Open Access Open Access

Abstract

A method consisting of the combination of the Synthetic Minority Over-Sampling TEchnique (SMOTE) and the Sequential Forward Floating Selection (SFFS) technique is used to do band selection in a highly imbalanced, small size, two-class multispectral dataset of melanoma and non-melanoma lesions. The aim is to improve classification rate and help to identify those spectral bands that have a more important role in melanoma detection. All the processing steps were designed taking into account the low number of samples in the dataset, situation that is quite common in medical cases. The training/test sets are built using a Leave-One-Out strategy. SMOTE is applied in order to deal with the imbalance problem, together with the Qualified Majority Voting scheme (QMV). Support Vector Machines (SVM) is the classification method applied over each balanced set.
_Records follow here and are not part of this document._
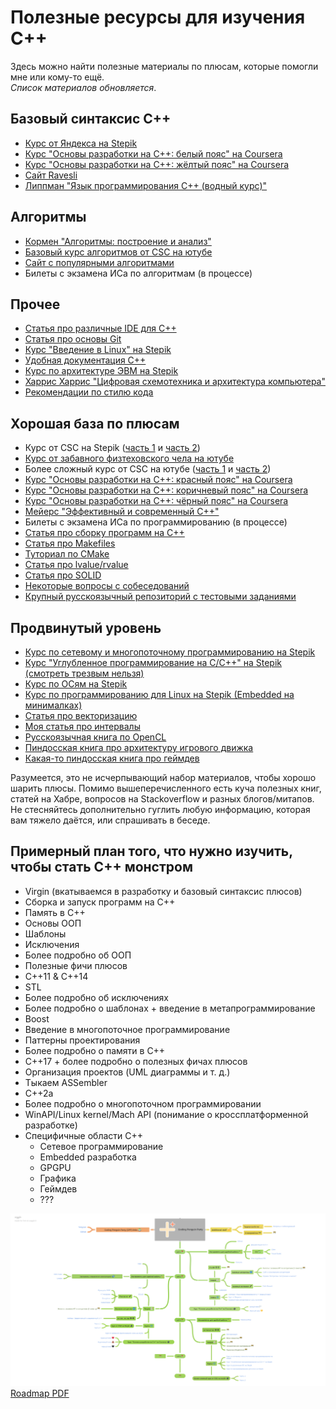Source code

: # Полезные ресурсы для изучения C++

Здесь можно найти полезные материалы по плюсам, которые помогли мне или кому-то ещё.\
*Список материалов обновляется*.

## Базовый синтаксис C++

- [Курс от Яндекса на Stepik](https://stepik.org/course/363)
- [Курс "Основы разработки на C++: белый пояс" на Coursera](https://www.coursera.org/programs/itmo-university-al-mvhbz/browse?productId=Pl4ufpPXEeaNFwpTUaS5fQ&productType=course&query=с%2B%2B+белый+пояс&showMiniModal=true)
- [Курс "Основы разработки на C++: жёлтый пояс" на Coursera](https://www.coursera.org/programs/itmo-university-al-mvhbz/browse?productId=wNYswUxHEeelTA5rVsWkbg&productType=course&query=с%2B%2B+желтый+пояс&showMiniModal=true)
- [Сайт Ravesli](https://ravesli.com/uroki-cpp/#toc-0)
- [Липпман "Язык программирования C++ (водный курс)"](http://tka4.org/materials/lib/Articles-Books/C++/Стенли%20Липпман,%20Жози%20Лажойе%20-%20Язык%20программирования%20C++.%20Вводный%20курс.pdf)

## Алгоритмы

- [Кормен "Алгоритмы: построение и анализ"](https://e-maxx.ru/bookz/files/cormen.pdf)
- [Базовый курс алгоритмов от CSC на ютубе](https://www.youtube.com/playlist?list=PLlb7e2G7aSpQutUr7qYIunvm04cqdr5mx)
- [Сайт с популярными алгоритмами](https://brestprog.by/topics/)
- Билеты с экзамена ИСа по алгоритмам (в процессе)

## Прочее

- [Статья про различные IDE для C++](https://itvdn.com/ru/blog/article/cplspls-top7)
- [Статья про основы Git](https://medium.com/nuances-of-programming/знакомство-с-git-и-github-руководство-для-начинающих-54ea2567d76c)
- [Курс "Введение в Linux" на Stepik](https://stepik.org/course/73)
- [Удобная документация C++](https://en.cppreference.com/w/)
- [Курс по архитектуре ЭВМ на Stepik](https://stepik.org/course/253)
- [Харрис Харрис "Цифровая схемотехника и архитектура компьютера"](http://easyelectronics.ru/files/Book/digital-design-and-computer-architecture-russian-translation.pdf)
- [Рекомендации по стилю кода](https://habr.com/ru/post/172091/)

## Хорошая база по плюсам

- Курс от CSC на Stepik ([часть 1](https://stepik.org/course/7) и [часть 2](https://stepik.org/course/3206))
- [Курс от забавного физтеховского чела на ютубе](https://www.youtube.com/playlist?list=PL4_hYwCyhAvY2dY_tnTv3-TJThzcloCvM)
- Более сложный курс от CSC на ютубе ([часть 1](https://www.youtube.com/playlist?list=PLlb7e2G7aSpTFea2FYxp7mFfbZW-xavhL) и [часть 2](https://www.youtube.com/playlist?list=PLlb7e2G7aSpRs7YafQ1GgJvyRku10m1RN))
- [Курс "Основы разработки на C++: красный пояс" на Coursera](https://www.coursera.org/programs/itmo-university-al-mvhbz/browse?productId=vHqyWKloEee4dQ4f4OrUMg&productType=course&query=с%2B%2B+красный+пояс&showMiniModal=true)
- [Курс "Основы разработки на C++: коричневый пояс" на Coursera](https://www.coursera.org/programs/itmo-university-al-mvhbz/browse?productId=0jkatqloEeecJQoI0GzQzg&productType=course&query=с%2B%2B+коричневый+пояс&showMiniModal=true)
- [Курс "Основы разработки на C++: чёрный пояс" на Coursera](https://www.coursera.org/programs/itmo-university-al-mvhbz/browse?productId=4AfNP6loEeevAAqY8Yp9-A&productType=course&query=с%2B%2B+черный+пояс&showMiniModal=true)
- [Мейерс "Эффективный и современный C++"](https://coollib.net/b.usr/Skott_Meyers_Effektivnyiy_i_sovremennyiy_C%2B%2B.pdf)
- Билеты с экзамена ИСа по программированию (в процессе)
- [Статья про сборку программ на C++](https://habr.com/ru/post/478124/)
- [Статья про Makefiles](https://habr.com/ru/post/155201/)
- [Туториал по CMake](https://neerc.ifmo.ru/wiki/index.php?title=CMake_Tutorial)
- [Статья про lvalue/rvalue](https://habr.com/ru/post/441742/)
- [Статья про SOLID](https://medium.com/webbdev/solid-4ffc018077da)
- [Некоторые вопросы с собеседований](http://www.quizful.net/interview/cpp)
- [Крупный русскоязычный репозиторий с тестовыми заданиями](https://github.com/Hexlet/ru-test-assignments)

## Продвинутый уровень

- [Курс по сетевому и многопоточному программированию на Stepik](https://stepik.org/course/149)
- [Курс "Углубленное программирование на C/C++" на Stepik (смотреть трезвым нельзя)](https://stepik.org/course/153)
- [Курс по ОСям на Stepik](https://stepik.org/course/1780)
- [Курс по программированию для Linux на Stepik (Embedded на минималках)](https://stepik.org/course/548)
- [Статья про векторизацию](https://algorithmica.org/ru/sse)
- [Моя статья про интервалы](https://habr.com/ru/post/440388/)
- [Русскоязычная книга по OpenCL](https://yadi.sk/i/CV3_186ovZECrA)
- [Пиндосская книга про архитектуру игрового движка](https://yadi.sk/i/uSQW-WS4VFXhfA)
- [Какая-то пиндосская книга про геймдев](https://yadi.sk/i/yWryeO_u5W62rQ)

Разумеется, это не исчерпывающий набор материалов, чтобы хорошо шарить плюсы. Помимо вышеперечисленного есть куча полезных книг, статей на Хабре, вопросов на Stackoverflow и разных блогов/митапов. Не стесняйтесь дополнительно гуглить любую информацию, которая вам тяжело даётся, или спрашивать в беседе.

## Примерный план того, что нужно изучить, чтобы стать C++ монстром

- Virgin (вкатываемся в разработку и базовый синтаксис плюсов)
- Сборка и запуск программ на C++
- Память в C++
- Основы ООП
- Шаблоны
- Исключения
- Более подробно об ООП
- Полезные фичи плюсов
- C++11 & C++14
- STL
- Более подробно об исключениях
- Более подробно о шаблонах + введение в метапрограммирование
- Boost
- Введение в многопоточное программирование
- Паттерны проектирования
- Более подробно о памяти в C++
- C++17 + более подробно о полезных фичах плюсов
- Организация проектов (UML диаграммы и т. д.)
- Тыкаем ASSembler
- C++2a
- Более подробно о многопоточном программировании
- WinAPI/Linux kernel/Mach API (понимание о кроссплатформенной разработке)
- Специфичные области C++
  - Сетевое программирование
  - Embedded разработка
  - GPGPU
  - Графика
  - Геймдев
  - ???
  
![Coding_Penguin_Party_Roadmap.png](https://github.com/CodingPenguinParty/kernel/blob/master/images/Coding_Penguin_Party_Roadmap.png)
[Roadmap PDF](https://github.com/CodingPenguinParty/kernel/blob/master/images/Coding_Penguin_Party_Roadmap.pdf)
Results indicate that all melanoma lesions are correctly classified, using a low number of bands, reaching 100% sensitivity and 72% specificity when considering nine (out of a total of 55) spectral bands.

© 2013 Optical Society of America

1. Introduction

Cutaneous melanoma is one of the most common malignant skin cancers. According to the European Cancer Observatory, in 2008, 32107 cases for men and 35324 cases for women were detected; i. e. a rate of 11.5 and 11.4 per 100000 people respectively [1]. Early signs of melanoma appearance include changes in the shape or in the color of existing moles or in the formation of a new lump. The ABCD rule (A, Asymmetry, B, irregular Border, C, variety of Colors, and D, Diameter) helps in lesion diagnosis. Currently the diagnosis process includes tissue biopsy and histopathology, which implies surgical intervention. Therefore, a non invasive diagnosis method would be beneficial to avoid unnecessary surgery. The different skin components (such as melanin, hemoglobin, oxy-hemoglobin and water) behave differently in the infrared part of the wavelength spectrum [2]. However, the human eye is not sensitive to this spectral range. Multispectral images acquired in the visible to near-infrared spectrum may help experts to differentiate benign from malignant lesions. On the other hand, as the number of bands increases, noise and redundancy increase as well [3]. Some authors have used a pre-defined set of bands, however these sets differ among publications. Diebele et. al [4] use only the 540, 650 and 950nm bands. Patwardhan, Dhawan et al. [5] selected bands in the range from 350 to 700nm simulating light propagation using a Monte Carlo modeling approach. Dhawan et al. [6] present a dataset of real lesions acquired with a nevoscope system for 510, 560 and 610nm. D‘Alessandro and Dhawan have also analyzed melanoma lesions using a nevoscope, but in different sets in the infra-red spectral range [2, 7]. Other authors apply feature reduction methods over a group of features generated from the images, and not over the set of bands [8, 9].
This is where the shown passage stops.